After roasting, I cooled the sprouts and set them aside while I finished a few other things for our Turkey Day feast. If you need to multi-task, as we usually do on Thanksgiving, par-cooking vegetables is a good way to go, as they only need a few quick minutes to finish them at serving time. You could even prep these Brussels sprouts a day before, and then take them from the fridge a half hour before dinner. They’ll finish better if they are room temperature rather than ice cold.
Now, let’s talk about the big flavor happening in this dressing! If you can’t tolerate the jalapeno heat, you could omit them or substitute a spoonful of pimientos, but I can assure you that the flavor gets dispersed so evenly, it is not all that hot. The red wine vinegar and honey do a lovely little contra dance in the background, and the garlic, scallions and anchovies keep the dish firmly grounded in savory flavor land. In other words, the dressing is the real star of this dish.

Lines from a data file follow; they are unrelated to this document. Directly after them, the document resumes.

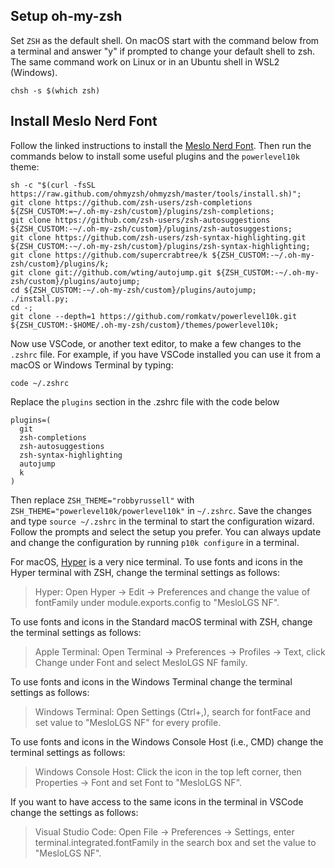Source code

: ## Setup oh-my-zsh

Set `ZSH` as the default shell. On macOS start with the command below from a terminal and answer "y" if prompted to change your default shell to zsh. The same command work on Linux or in an Ubuntu shell in WSL2 (Windows).

`chsh -s $(which zsh)`

## Install Meslo Nerd Font 

Follow the linked instructions to install the <a href="https://github.com/romkatv/powerlevel10k#meslo-nerd-font-patched-for-powerlevel10k" target="_blank">Meslo Nerd Font</a>. Then run the commands below to install some useful plugins and the `powerlevel10k` theme:

```
sh -c "$(curl -fsSL https://raw.github.com/ohmyzsh/ohmyzsh/master/tools/install.sh)";
git clone https://github.com/zsh-users/zsh-completions ${ZSH_CUSTOM:=~/.oh-my-zsh/custom}/plugins/zsh-completions;
git clone https://github.com/zsh-users/zsh-autosuggestions ${ZSH_CUSTOM:-~/.oh-my-zsh/custom}/plugins/zsh-autosuggestions;
git clone https://github.com/zsh-users/zsh-syntax-highlighting.git ${ZSH_CUSTOM:-~/.oh-my-zsh/custom}/plugins/zsh-syntax-highlighting;
git clone https://github.com/supercrabtree/k ${ZSH_CUSTOM:-~/.oh-my-zsh/custom}/plugins/k;
git clone git://github.com/wting/autojump.git ${ZSH_CUSTOM:-~/.oh-my-zsh/custom}/plugins/autojump;
cd ${ZSH_CUSTOM:-~/.oh-my-zsh/custom}/plugins/autojump;
./install.py;
cd -;
git clone --depth=1 https://github.com/romkatv/powerlevel10k.git ${ZSH_CUSTOM:-$HOME/.oh-my-zsh/custom}/themes/powerlevel10k;
```

Now use VSCode, or another text editor, to make a few changes to the `.zshrc` file. For example, if you have VSCode installed you can use it from a macOS or Windows Terminal by typing: 

```
code ~/.zshrc
```

Replace the `plugins` section in the .zshrc file with the code below

```
plugins=(
  git
  zsh-completions
  zsh-autosuggestions
  zsh-syntax-highlighting
  autojump
  k
)
```

Then replace `ZSH_THEME="robbyrussell"` with `ZSH_THEME="powerlevel10k/powerlevel10k"` in `~/.zshrc`. Save the changes and type `source ~/.zshrc` in the terminal to start the configuration wizard. Follow the prompts and select the setup you prefer. You can always update and change the configuration by running `p10k configure` in a terminal. 

<!--
Use the below if you want this to work with the terminal from the docker menu as well

export ZSH="$HOME/.oh-my-zsh"
-->

For macOS, <a href="https://releases.hyper.is/download/mac" target="_blank">Hyper</a> is a very nice terminal. To use fonts and icons in the Hyper terminal with ZSH, change the terminal settings as follows: 

> Hyper: Open Hyper → Edit → Preferences and change the value of fontFamily under module.exports.config to "MesloLGS NF".

To use fonts and icons in the Standard macOS terminal with ZSH, change the terminal settings as follows: 

> Apple Terminal: Open Terminal → Preferences → Profiles → Text, click Change under Font and select MesloLGS NF family.

To use fonts and icons in the Windows Terminal change the terminal settings as follows: 

> Windows Terminal: Open Settings (Ctrl+,), search for fontFace and set value to "MesloLGS NF" for every profile.

To use fonts and icons in the Windows Console Host (i.e., CMD) change the terminal settings as follows: 

> Windows Console Host: Click the icon in the top left corner, then Properties → Font and set Font to "MesloLGS NF".

If you want to have access to the same icons in the terminal in VSCode change the settings as follows:

> Visual Studio Code: Open File → Preferences → Settings, enter terminal.integrated.fontFamily in the search box and set the value to "MesloLGS NF".
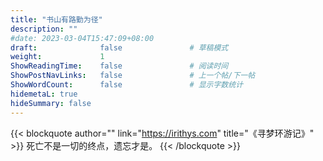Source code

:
```yaml
---
title: "书山有路勤为径"
description: ""
#date: 2023-03-04T15:47:09+08:00
draft:              false               # 草稿模式
weight:             1
ShowReadingTime:    false               # 阅读时间
ShowPostNavLinks:   false               # 上一个帖/下一帖
ShowWordCount:      false               # 显示字数统计
hidemetaL: true
hideSummary: false
---  
```


{{< blockquote author="" link="https://irithys.com" title="《寻梦环游记》" >}}
死亡不是一切的终点，遗忘才是。
{{< /blockquote >}}

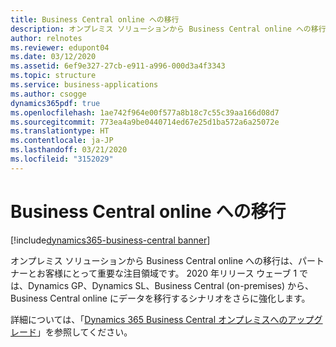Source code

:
 ```yaml
---
title: Business Central online への移行
description: オンプレミス ソリューションから Business Central online への移行は、パートナーとお客様にとって重要な注目領域です。  2020 年リリース ウェーブ 1 では、Dynamics GP、Dynamics SL、Business Central (on-premises) から、Business Central online にデータを移行するシナリオをさらに強化します。
author: relnotes
ms.reviewer: edupont04
ms.date: 03/12/2020
ms.assetid: 6ef9e327-27cb-e911-a996-000d3a4f3343
ms.topic: structure
ms.service: business-applications
ms.author: csogge
dynamics365pdf: true
ms.openlocfilehash: 1ae742f964e00f577a8b18c7c55c39aa166d08d7
ms.sourcegitcommit: 773ea4a9be0440714ed67e25d1ba572a6a25072e
ms.translationtype: HT
ms.contentlocale: ja-JP
ms.lasthandoff: 03/21/2020
ms.locfileid: "3152029"
---
```

# <a name="migrations-to-business-central-online"></a>Business Central online への移行

[!include[dynamics365-business-central banner](../includes/dynamics365-business-central.md)]

<!--structure start-->
オンプレミス ソリューションから Business Central online への移行は、パートナーとお客様にとって重要な注目領域です。 2020 年リリース ウェーブ 1 では、Dynamics GP、Dynamics SL、Business Central (on-premises) から、Business Central online にデータを移行するシナリオをさらに強化します。

詳細については、「[Dynamics 365 Business Central オンプレミスへのアップグレード](https://docs.microsoft.com/dynamics365/business-central/dev-itpro/upgrade/upgrading-to-business-central-on-premises)」を参照してください。
<!--structure end-->



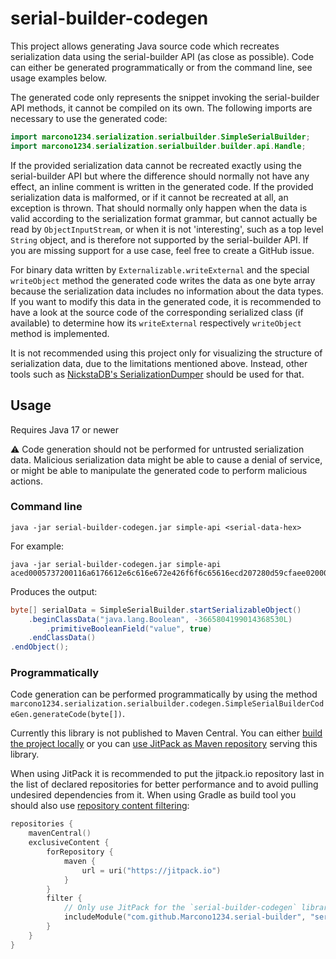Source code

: # serial-builder-codegen

This project allows generating Java source code which recreates serialization data using the serial-builder API (as
close as possible). Code can either be generated programmatically or from the command line, see usage examples below.

The generated code only represents the snippet invoking the serial-builder API methods, it cannot be compiled on its
own. The following imports are necessary to use the generated code:
```java
import marcono1234.serialization.serialbuilder.SimpleSerialBuilder;
import marcono1234.serialization.serialbuilder.builder.api.Handle;
```

If the provided serialization data cannot be recreated exactly using the serial-builder API but where the difference
should normally not have any effect, an inline comment is written in the generated code. If the provided serialization
data is malformed, or if it cannot be recreated at all, an exception is thrown. That should normally only happen when
the data is valid according to the serialization format grammar, but cannot actually be read by `ObjectInputStream`, or
when it is not 'interesting', such as a top level `String` object, and is therefore not supported by the serial-builder
API. If you are missing support for a use case, feel free to create a GitHub issue.

For binary data written by `Externalizable.writeExternal` and the special `writeObject` method the generated code
writes the data as one byte array because the serialization data includes no information about the data types. If you
want to modify this data in the generated code, it is recommended to have a look at the source code of the corresponding
serialized class (if available) to determine how its `writeExternal` respectively `writeObject` method is implemented.

It is not recommended using this project only for visualizing the structure of serialization data, due to the
limitations mentioned above. Instead, other tools such as [NickstaDB's SerializationDumper](https://github.com/NickstaDB/SerializationDumper)
should be used for that.

## Usage
Requires Java 17 or newer

:warning: Code generation should not be performed for untrusted serialization data. Malicious serialization data might
be able to cause a denial of service, or might be able to manipulate the generated code to perform malicious actions.

### Command line
```
java -jar serial-builder-codegen.jar simple-api <serial-data-hex>
```

For example:
```
java -jar serial-builder-codegen.jar simple-api aced0005737200116a6176612e6c616e672e426f6f6c65616ecd207280d59cfaee0200015a000576616c7565787001
```

Produces the output:
```java
byte[] serialData = SimpleSerialBuilder.startSerializableObject()
    .beginClassData("java.lang.Boolean", -3665804199014368530L)
        .primitiveBooleanField("value", true)
    .endClassData()
.endObject();
```

### Programmatically
Code generation can be performed programmatically by using the method `marcono1234.serialization.serialbuilder.codegen.SimpleSerialBuilderCodeGen.generateCode(byte[])`.

Currently this library is not published to Maven Central. You can either [build the project locally](/README.md#building)
or you can [use JitPack as Maven repository](https://jitpack.io/#Marcono1234/serial-builder) serving this library.

When using JitPack it is recommended to put the jitpack.io repository last in the list of declared repositories for
better performance and to avoid pulling undesired dependencies from it. When using Gradle as build tool you should also
use [repository content filtering](https://docs.gradle.org/current/userguide/declaring_repositories.html#sec:repository-content-filtering):
```kotlin
repositories {
    mavenCentral()
    exclusiveContent {
        forRepository {
            maven {
                url = uri("https://jitpack.io")
            }
        }
        filter {
            // Only use JitPack for the `serial-builder-codegen` library
            includeModule("com.github.Marcono1234.serial-builder", "serial-builder-codegen")
        }
    }
}
```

Whisk it together while the sprouts are roasting, and again just before dressing them. I kept the scallions a bit on the chunky side, so I stirred them in with the walnuts right at the end. I missed getting a picture of the final, important step (multi-tasking—sorry!) but it’s a simple one. Give the par-roasted Brussels sprouts a quick spin through a hot skillet for about two minutes, then toss them in the mouthwatering vinaigrette and serve them hot.
Flavor Bomb Brussels Sprouts
If your Thanksgiving table needs an injection of big flavor, the feisty vinaigrette on these Brussels sprouts will get the job done! You can prep these ahead somewhat by roasting and then chilling, and give them a few minutes in a hot skillet just before you toss them in the dressing to serve.
- 1 lb. Brussels sprouts, washed and trimmed
- A drizzle of extra virgin olive oil for roasting
- 1/2 cup walnuts, toasted in oven for 8 minutes, then cooled and chopped
- 2 Tbsp. red wine vinegar
- 1/2 red jalapeno, seeded and finely minced
- 2 cloves garlic, finely minced
- 1 Tbsp. honey
- 4 anchovy fillets, finely minced (mine were packed in chili oil, and the heat was great!)
- 2 tsp. capers
- Freshly ground black pepper
- 2 scallions, white and green parts cut on bias
- 1/4 cup extra virgin olive oil (mine was infused with lemon, but any bright variety will do)
- Preheat oven to 400° F, with rack in center position. Spread walnuts out onto a parchment-lined baking sheet and roast for about 6 minutes, until they are just fragrant. Cool completely and then break into pieces.
- Wrap the washed Brussels sprouts in a clean kitchen towel and roll them around to completely remove excess water. Carefully slice the sprouts into 1/4-inch slices. Wick away any residual moisture with a paper towel. Transfer the sprouts to a medium bowl and drizzle olive oil over them. Spread them out onto the parchment-lined pan and give them a quick seasoning with salt and pepper. Roast for about 20 minutes, until softened but still al dente and bright green. If you are working ahead, let the sprouts cool and then wrap them up and send them to the fridge until 30 minutes before serving time.
- While the sprouts are roasting, prepare the vinaigrette by stirring together vinegar, jalapeno, garlic, honey, and anchovies. Season with a few twists of ground pepper, but skip the salt because the capers and anchovies have plenty. Whisk in the olive oil and stir in the capers. and scallions.
- When you’re ready to serve, give the Brussels sprouts a quick spin through a hot skillet dashed with oil or bacon drippings. Let them get a few crispy edges. Toss in dressing with broken walnuts and serve immediately.